WHAT IS NEEDED: Transcribe exactly the lines that fall between the one holding "### Subnet information" and the one holding "The symmetric skew", inclusive, from the entries below.

+ + + + +

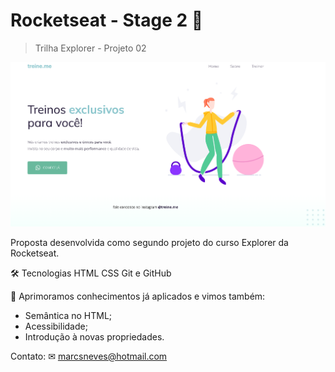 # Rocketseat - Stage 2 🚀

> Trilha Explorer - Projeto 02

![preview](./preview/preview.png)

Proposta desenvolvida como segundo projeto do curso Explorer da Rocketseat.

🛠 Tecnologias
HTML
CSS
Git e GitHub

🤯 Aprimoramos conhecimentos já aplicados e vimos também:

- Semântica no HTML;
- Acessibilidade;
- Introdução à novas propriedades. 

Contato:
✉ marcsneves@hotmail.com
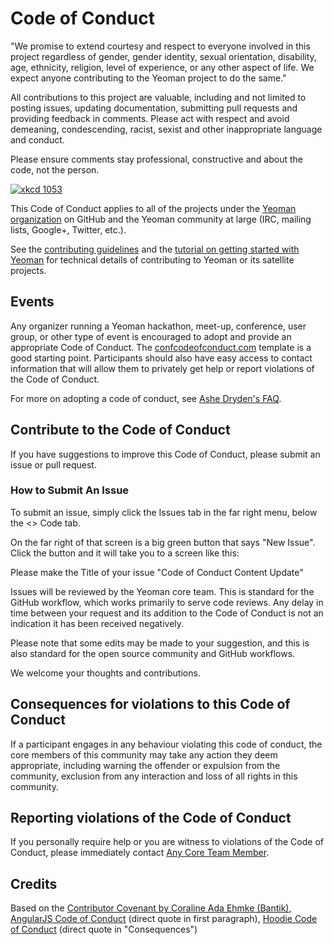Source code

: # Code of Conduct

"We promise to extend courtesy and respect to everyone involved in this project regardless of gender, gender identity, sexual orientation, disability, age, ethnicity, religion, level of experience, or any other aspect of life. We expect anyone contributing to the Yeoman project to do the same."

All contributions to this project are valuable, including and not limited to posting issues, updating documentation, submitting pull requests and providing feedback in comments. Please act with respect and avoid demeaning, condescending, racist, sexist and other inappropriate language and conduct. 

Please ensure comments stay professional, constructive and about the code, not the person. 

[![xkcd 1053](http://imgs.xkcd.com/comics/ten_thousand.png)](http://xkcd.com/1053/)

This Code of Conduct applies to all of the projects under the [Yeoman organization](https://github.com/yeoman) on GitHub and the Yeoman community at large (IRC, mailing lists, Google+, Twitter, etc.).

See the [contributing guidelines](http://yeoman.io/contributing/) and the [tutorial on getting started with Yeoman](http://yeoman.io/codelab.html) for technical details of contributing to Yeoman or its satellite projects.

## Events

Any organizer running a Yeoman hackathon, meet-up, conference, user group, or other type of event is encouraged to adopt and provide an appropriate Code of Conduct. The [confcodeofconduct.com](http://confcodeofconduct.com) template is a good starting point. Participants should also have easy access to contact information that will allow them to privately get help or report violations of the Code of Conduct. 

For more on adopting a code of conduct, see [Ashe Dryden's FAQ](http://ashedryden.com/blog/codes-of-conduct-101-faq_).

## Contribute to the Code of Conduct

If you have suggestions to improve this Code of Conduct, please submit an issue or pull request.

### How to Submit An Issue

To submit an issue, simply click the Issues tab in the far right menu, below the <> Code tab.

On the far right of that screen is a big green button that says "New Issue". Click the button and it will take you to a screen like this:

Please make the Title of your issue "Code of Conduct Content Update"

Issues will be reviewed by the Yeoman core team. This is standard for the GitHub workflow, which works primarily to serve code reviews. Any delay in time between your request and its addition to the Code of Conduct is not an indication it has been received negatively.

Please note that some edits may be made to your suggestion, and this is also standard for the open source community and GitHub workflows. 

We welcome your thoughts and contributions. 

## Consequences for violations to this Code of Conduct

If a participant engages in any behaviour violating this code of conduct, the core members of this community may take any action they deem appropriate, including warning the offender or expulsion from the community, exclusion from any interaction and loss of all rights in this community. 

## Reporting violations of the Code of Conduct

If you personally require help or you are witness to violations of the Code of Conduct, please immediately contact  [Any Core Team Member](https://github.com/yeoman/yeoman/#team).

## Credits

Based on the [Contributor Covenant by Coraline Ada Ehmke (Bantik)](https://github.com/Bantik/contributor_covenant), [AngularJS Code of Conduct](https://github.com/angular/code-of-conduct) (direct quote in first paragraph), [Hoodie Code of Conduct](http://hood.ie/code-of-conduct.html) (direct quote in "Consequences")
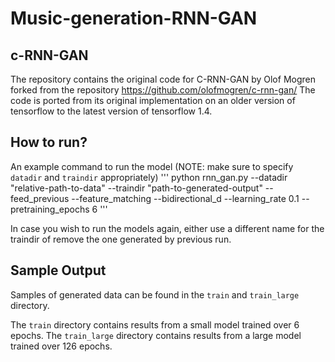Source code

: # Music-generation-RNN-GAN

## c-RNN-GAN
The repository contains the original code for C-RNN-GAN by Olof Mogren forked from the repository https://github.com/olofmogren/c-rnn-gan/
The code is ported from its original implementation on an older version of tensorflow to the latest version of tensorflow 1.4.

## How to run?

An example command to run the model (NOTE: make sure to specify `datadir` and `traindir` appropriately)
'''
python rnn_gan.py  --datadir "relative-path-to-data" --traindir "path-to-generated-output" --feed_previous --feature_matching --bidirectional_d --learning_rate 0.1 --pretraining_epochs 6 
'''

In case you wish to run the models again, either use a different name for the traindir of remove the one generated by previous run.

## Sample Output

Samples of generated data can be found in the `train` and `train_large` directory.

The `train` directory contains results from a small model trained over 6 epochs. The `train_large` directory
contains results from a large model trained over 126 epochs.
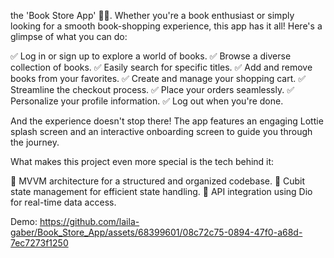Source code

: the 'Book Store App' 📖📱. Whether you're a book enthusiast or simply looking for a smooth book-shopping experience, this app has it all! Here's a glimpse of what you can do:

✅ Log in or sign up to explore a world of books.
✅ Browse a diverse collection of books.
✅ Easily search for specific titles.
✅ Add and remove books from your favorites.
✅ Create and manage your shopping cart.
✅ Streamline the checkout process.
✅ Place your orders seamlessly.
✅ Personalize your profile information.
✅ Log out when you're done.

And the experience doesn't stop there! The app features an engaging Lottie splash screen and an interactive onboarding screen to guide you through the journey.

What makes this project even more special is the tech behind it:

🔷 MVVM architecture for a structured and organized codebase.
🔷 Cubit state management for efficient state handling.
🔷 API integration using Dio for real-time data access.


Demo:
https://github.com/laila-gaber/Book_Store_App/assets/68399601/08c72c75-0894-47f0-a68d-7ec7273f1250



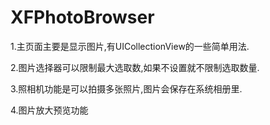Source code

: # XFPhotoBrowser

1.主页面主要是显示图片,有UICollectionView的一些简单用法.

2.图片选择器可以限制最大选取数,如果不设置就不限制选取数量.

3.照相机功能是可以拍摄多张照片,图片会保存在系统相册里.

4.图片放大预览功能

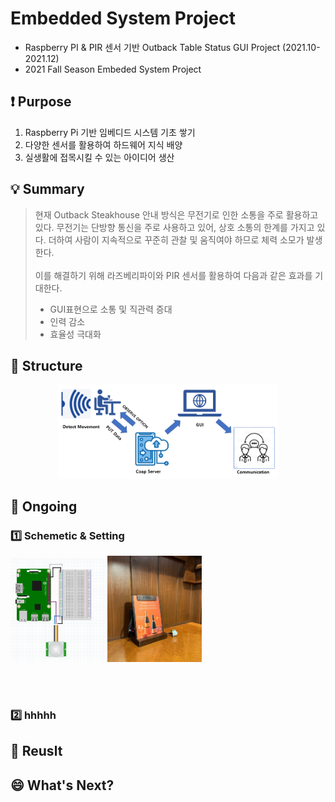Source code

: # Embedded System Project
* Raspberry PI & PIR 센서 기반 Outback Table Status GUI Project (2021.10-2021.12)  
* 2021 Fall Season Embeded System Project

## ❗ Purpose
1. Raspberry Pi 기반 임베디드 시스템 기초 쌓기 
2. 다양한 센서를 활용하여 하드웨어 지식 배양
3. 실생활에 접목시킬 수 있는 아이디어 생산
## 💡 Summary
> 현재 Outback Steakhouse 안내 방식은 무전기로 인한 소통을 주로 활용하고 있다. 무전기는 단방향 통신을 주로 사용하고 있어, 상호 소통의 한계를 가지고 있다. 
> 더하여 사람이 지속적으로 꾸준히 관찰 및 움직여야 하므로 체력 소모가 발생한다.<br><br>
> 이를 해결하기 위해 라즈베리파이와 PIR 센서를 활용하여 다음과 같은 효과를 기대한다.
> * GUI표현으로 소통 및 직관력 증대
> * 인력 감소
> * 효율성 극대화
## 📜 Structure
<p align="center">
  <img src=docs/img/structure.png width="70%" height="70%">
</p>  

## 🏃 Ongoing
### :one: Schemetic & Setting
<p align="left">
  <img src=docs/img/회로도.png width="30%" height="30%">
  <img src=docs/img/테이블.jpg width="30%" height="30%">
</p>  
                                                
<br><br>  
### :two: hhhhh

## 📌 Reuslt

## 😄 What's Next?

+ + + + +

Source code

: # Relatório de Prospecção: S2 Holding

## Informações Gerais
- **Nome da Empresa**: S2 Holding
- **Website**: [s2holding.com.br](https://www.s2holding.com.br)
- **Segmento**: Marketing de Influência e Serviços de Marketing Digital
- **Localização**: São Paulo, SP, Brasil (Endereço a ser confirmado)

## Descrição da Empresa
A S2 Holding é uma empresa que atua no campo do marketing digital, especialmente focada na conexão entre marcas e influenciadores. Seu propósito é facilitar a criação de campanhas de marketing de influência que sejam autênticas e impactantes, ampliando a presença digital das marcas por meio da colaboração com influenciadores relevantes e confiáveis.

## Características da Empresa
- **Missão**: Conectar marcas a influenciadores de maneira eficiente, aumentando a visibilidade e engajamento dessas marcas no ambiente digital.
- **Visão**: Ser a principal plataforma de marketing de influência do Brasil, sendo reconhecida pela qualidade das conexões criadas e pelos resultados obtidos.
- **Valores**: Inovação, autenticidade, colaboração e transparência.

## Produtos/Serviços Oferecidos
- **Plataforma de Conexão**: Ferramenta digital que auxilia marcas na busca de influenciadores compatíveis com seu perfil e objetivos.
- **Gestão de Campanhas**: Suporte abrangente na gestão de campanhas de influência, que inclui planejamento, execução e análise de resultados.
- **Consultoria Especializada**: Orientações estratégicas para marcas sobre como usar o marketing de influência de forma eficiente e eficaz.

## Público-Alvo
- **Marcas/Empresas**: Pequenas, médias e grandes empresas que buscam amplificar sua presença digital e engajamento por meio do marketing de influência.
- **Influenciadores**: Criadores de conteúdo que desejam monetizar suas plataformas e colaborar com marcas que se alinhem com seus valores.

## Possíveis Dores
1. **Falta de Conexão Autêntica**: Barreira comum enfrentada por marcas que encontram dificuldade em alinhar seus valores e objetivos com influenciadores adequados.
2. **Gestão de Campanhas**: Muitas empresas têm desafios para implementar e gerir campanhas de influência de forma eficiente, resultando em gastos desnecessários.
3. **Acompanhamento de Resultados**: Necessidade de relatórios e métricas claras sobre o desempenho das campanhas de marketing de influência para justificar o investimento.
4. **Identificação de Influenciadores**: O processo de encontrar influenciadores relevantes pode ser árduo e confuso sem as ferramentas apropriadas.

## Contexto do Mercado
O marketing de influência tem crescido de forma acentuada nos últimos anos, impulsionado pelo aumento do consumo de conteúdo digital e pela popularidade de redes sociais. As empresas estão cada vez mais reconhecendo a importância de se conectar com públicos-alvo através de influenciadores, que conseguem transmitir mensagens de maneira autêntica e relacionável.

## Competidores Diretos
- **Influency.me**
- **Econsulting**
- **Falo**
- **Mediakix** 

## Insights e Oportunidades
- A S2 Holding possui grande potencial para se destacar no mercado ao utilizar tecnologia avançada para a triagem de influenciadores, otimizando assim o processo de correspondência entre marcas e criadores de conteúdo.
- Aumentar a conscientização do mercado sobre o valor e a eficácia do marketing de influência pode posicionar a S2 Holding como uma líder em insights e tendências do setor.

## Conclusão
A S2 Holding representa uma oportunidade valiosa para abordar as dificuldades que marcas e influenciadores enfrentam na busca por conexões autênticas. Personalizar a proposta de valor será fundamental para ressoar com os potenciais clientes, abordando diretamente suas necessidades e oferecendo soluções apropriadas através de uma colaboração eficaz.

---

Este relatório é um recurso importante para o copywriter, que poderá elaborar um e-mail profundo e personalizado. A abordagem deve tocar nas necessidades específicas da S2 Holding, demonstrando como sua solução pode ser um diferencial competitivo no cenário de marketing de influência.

+ + + + +

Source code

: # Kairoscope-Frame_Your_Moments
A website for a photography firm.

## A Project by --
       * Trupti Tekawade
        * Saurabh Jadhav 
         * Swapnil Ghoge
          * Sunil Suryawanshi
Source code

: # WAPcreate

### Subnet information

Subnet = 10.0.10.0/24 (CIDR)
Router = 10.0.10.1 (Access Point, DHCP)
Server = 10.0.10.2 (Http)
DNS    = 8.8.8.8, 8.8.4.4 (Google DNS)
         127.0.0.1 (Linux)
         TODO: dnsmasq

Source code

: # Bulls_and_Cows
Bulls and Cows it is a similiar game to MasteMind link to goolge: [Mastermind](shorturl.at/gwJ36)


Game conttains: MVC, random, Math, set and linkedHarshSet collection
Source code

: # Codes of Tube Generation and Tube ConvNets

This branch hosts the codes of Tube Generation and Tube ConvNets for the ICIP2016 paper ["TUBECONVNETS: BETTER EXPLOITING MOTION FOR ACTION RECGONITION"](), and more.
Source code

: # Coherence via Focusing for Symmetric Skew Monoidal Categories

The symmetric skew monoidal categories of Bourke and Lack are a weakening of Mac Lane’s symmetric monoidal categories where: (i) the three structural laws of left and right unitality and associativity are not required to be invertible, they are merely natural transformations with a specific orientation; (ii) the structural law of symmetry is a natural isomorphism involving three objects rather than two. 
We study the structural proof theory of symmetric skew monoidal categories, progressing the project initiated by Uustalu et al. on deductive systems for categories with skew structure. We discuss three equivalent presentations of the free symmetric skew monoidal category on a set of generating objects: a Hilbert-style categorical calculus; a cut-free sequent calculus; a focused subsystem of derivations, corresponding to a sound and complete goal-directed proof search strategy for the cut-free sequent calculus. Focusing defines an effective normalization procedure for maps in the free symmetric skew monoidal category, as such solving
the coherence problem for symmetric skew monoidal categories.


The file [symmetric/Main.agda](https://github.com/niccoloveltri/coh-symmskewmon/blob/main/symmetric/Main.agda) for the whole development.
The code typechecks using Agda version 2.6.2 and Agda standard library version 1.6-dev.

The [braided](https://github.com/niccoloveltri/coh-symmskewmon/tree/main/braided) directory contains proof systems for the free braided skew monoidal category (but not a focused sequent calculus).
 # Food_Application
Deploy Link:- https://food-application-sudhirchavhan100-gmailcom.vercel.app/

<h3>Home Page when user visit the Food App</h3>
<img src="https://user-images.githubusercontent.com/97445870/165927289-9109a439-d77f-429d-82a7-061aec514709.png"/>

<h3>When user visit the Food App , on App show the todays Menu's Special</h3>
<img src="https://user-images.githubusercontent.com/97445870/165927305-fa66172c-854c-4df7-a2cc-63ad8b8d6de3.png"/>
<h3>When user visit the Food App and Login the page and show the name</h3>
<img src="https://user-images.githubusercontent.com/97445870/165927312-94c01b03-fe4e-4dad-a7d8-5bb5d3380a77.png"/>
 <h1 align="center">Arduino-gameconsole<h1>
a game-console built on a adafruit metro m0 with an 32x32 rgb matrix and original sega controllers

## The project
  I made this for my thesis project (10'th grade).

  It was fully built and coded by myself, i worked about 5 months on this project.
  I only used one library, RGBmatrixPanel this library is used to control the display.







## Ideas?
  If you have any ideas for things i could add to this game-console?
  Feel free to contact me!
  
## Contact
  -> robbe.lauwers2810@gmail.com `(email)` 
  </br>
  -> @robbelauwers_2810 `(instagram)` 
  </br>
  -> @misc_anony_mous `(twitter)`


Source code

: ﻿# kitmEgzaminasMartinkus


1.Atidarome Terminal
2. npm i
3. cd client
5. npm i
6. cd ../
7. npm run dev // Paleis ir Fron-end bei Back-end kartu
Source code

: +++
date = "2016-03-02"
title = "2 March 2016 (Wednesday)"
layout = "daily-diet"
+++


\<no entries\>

+ + + + +

TASK RESPONSE:
### Subnet information

Subnet = 10.0.10.0/24 (CIDR)
Router = 10.0.10.1 (Access Point, DHCP)
Server = 10.0.10.2 (Http)
DNS    = 8.8.8.8, 8.8.4.4 (Google DNS)
         127.0.0.1 (Linux)
         TODO: dnsmasq

Source code

: # Bulls_and_Cows
Bulls and Cows it is a similiar game to MasteMind link to goolge: [Mastermind](shorturl.at/gwJ36)


Game conttains: MVC, random, Math, set and linkedHarshSet collection
Source code

: # Codes of Tube Generation and Tube ConvNets

This branch hosts the codes of Tube Generation and Tube ConvNets for the ICIP2016 paper ["TUBECONVNETS: BETTER EXPLOITING MOTION FOR ACTION RECGONITION"](), and more.
Source code

: # Coherence via Focusing for Symmetric Skew Monoidal Categories

The symmetric skew monoidal categories of Bourke and Lack are a weakening of Mac Lane’s symmetric monoidal categories where: (i) the three structural laws of left and right unitality and associativity are not required to be invertible, they are merely natural transformations with a specific orientation; (ii) the structural law of symmetry is a natural isomorphism involving three objects rather than two. 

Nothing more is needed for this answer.